[Data records]
━━━━━━━━
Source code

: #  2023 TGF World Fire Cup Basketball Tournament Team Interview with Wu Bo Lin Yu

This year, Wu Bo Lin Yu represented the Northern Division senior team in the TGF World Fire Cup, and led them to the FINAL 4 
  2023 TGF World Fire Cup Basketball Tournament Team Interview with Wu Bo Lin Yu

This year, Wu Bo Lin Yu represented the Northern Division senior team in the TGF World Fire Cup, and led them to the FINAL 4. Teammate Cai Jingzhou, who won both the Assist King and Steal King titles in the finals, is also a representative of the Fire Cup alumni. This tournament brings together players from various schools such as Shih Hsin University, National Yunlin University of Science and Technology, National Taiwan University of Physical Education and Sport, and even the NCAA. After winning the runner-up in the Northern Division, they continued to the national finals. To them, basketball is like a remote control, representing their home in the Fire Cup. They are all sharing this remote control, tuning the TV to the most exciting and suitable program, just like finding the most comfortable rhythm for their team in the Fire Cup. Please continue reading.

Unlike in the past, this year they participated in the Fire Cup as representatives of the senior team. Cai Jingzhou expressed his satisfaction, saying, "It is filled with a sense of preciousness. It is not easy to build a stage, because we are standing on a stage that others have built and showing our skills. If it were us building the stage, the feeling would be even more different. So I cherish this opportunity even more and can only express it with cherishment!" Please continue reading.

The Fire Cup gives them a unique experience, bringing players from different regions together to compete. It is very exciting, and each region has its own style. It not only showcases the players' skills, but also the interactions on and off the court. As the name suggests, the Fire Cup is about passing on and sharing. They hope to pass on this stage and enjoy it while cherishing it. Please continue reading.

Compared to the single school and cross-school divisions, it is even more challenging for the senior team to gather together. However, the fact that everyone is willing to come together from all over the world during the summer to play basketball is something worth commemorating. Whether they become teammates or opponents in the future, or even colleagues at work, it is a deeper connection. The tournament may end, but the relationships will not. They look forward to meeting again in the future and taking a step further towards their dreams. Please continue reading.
━━━━━━━━
(Task details)
All lines of the data above must be repeated exactly.

(Response below)
Source code

: #  2023 TGF World Fire Cup Basketball Tournament Team Interview with Wu Bo Lin Yu

This year, Wu Bo Lin Yu represented the Northern Division senior team in the TGF World Fire Cup, and led them to the FINAL 4 
  2023 TGF World Fire Cup Basketball Tournament Team Interview with Wu Bo Lin Yu

This year, Wu Bo Lin Yu represented the Northern Division senior team in the TGF World Fire Cup, and led them to the FINAL 4. Teammate Cai Jingzhou, who won both the Assist King and Steal King titles in the finals, is also a representative of the Fire Cup alumni. This tournament brings together players from various schools such as Shih Hsin University, National Yunlin University of Science and Technology, National Taiwan University of Physical Education and Sport, and even the NCAA. After winning the runner-up in the Northern Division, they continued to the national finals. To them, basketball is like a remote control, representing their home in the Fire Cup. They are all sharing this remote control, tuning the TV to the most exciting and suitable program, just like finding the most comfortable rhythm for their team in the Fire Cup. Please continue reading.

Unlike in the past, this year they participated in the Fire Cup as representatives of the senior team. Cai Jingzhou expressed his satisfaction, saying, "It is filled with a sense of preciousness. It is not easy to build a stage, because we are standing on a stage that others have built and showing our skills. If it were us building the stage, the feeling would be even more different. So I cherish this opportunity even more and can only express it with cherishment!" Please continue reading.

The Fire Cup gives them a unique experience, bringing players from different regions together to compete. It is very exciting, and each region has its own style. It not only showcases the players' skills, but also the interactions on and off the court. As the name suggests, the Fire Cup is about passing on and sharing. They hope to pass on this stage and enjoy it while cherishing it. Please continue reading.

Compared to the single school and cross-school divisions, it is even more challenging for the senior team to gather together. However, the fact that everyone is willing to come together from all over the world during the summer to play basketball is something worth commemorating. Whether they become teammates or opponents in the future, or even colleagues at work, it is a deeper connection. The tournament may end, but the relationships will not. They look forward to meeting again in the future and taking a step further towards their dreams. Please continue reading.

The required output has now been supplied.